[Problem to solve] From the entries below, copy exactly the lines from the one that contains "and on radiation" through the one that contains "arrival time from", both included, and only those.

(Dataset entries)
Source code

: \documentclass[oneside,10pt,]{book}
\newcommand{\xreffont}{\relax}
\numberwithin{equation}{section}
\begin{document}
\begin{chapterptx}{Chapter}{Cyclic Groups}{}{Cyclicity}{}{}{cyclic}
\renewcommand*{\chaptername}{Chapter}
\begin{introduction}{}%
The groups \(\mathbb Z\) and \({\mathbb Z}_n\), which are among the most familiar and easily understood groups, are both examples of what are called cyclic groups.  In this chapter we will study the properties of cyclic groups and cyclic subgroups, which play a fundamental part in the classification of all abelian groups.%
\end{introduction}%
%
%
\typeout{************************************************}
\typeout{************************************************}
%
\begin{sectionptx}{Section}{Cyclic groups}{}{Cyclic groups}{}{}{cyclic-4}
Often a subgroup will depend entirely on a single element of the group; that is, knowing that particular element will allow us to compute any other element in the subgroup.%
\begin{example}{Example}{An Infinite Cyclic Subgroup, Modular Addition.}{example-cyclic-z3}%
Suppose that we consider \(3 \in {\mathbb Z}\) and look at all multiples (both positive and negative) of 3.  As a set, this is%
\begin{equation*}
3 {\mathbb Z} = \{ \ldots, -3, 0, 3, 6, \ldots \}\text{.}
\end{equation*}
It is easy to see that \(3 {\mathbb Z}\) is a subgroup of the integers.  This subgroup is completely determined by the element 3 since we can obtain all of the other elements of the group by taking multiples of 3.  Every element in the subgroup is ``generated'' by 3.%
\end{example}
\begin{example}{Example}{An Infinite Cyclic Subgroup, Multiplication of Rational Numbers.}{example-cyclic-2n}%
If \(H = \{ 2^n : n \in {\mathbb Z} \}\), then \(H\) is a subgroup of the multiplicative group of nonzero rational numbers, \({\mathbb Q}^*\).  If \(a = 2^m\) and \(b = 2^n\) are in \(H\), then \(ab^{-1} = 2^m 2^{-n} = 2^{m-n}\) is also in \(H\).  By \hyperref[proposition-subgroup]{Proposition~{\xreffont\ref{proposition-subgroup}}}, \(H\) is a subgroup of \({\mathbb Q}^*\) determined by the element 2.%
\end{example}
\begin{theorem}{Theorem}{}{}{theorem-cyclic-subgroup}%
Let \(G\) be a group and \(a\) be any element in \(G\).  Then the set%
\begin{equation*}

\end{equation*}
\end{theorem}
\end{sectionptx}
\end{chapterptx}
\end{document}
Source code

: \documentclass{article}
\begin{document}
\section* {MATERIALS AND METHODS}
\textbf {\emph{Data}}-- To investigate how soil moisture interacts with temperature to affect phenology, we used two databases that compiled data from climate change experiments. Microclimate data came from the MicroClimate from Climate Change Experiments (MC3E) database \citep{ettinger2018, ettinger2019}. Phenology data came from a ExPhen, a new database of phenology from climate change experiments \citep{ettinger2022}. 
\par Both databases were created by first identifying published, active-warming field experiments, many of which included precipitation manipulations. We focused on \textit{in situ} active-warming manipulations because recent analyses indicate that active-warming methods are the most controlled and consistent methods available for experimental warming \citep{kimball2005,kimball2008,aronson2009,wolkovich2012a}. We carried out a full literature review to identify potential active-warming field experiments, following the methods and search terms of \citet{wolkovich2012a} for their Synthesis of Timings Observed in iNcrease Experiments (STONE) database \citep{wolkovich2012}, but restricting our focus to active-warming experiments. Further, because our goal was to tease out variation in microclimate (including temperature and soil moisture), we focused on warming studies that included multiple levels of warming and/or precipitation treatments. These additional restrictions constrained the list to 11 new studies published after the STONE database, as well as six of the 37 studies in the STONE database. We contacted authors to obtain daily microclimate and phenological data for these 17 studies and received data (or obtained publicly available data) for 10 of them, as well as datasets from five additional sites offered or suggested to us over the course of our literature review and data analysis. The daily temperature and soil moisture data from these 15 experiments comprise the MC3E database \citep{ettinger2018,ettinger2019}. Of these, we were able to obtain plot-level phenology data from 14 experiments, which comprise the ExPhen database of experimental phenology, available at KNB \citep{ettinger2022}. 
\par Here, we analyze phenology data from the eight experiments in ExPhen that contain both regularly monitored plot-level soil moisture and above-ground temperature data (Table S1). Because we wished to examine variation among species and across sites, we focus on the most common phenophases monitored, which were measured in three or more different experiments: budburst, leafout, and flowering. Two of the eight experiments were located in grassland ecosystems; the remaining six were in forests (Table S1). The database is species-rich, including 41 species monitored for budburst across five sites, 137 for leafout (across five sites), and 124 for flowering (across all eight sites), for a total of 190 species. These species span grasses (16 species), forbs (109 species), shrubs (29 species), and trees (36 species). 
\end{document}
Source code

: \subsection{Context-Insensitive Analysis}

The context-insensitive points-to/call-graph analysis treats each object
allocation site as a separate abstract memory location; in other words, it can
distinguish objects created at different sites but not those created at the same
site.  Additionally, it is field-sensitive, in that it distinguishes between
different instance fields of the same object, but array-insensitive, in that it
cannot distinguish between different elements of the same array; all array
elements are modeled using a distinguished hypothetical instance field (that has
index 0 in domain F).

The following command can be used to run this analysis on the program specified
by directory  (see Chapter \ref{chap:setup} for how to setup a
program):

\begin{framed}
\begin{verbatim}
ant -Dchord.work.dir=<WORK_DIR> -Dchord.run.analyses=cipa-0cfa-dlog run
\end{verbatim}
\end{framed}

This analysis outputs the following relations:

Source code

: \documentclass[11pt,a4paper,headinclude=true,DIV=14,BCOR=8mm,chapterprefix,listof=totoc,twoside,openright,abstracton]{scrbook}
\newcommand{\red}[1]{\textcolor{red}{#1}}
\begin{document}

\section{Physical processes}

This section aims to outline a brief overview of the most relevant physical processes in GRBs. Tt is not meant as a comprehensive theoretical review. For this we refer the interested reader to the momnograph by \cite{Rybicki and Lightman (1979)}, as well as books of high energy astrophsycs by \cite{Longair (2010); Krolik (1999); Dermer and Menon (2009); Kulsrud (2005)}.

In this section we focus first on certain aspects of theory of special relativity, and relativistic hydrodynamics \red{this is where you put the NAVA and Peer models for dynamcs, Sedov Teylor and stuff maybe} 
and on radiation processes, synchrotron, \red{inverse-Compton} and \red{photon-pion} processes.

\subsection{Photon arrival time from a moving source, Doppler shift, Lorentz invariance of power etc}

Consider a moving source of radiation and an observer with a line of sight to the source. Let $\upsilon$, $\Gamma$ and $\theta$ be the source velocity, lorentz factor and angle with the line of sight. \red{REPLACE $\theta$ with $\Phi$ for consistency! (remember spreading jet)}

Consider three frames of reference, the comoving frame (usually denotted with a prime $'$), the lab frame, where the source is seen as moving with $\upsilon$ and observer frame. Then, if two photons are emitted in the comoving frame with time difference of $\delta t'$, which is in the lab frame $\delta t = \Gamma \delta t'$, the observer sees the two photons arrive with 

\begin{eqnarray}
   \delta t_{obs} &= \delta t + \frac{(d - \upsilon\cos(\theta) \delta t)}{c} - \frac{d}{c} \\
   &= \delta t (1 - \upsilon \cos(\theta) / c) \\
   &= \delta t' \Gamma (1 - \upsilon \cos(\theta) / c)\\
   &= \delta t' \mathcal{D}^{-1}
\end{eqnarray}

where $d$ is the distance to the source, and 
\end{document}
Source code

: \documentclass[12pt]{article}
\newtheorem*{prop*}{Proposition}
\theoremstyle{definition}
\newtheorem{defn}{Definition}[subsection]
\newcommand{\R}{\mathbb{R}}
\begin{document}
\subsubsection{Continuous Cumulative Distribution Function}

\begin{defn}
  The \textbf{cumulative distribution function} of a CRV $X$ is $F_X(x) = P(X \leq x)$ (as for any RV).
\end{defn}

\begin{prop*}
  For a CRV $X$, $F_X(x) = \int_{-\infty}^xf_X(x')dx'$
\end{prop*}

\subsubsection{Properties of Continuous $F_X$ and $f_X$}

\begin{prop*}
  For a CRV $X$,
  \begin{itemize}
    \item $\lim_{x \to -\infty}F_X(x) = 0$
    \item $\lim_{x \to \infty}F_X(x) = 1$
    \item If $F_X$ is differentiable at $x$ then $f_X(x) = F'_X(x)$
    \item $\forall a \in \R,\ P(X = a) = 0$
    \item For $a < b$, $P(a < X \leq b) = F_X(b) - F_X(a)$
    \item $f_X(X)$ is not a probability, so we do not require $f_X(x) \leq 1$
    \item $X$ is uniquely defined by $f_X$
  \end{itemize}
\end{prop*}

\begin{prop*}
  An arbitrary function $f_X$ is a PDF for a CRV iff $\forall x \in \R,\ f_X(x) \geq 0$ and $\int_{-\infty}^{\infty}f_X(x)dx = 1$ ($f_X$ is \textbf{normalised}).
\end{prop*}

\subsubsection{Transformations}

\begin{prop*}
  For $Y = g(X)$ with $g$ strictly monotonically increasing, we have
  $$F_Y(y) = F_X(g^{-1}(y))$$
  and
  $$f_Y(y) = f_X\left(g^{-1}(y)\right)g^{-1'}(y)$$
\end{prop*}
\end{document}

[Result]
and on radiation processes, synchrotron, \red{inverse-Compton} and \red{photon-pion} processes.

\subsection{Photon arrival time from a moving source, Doppler shift, Lorentz invariance of power etc}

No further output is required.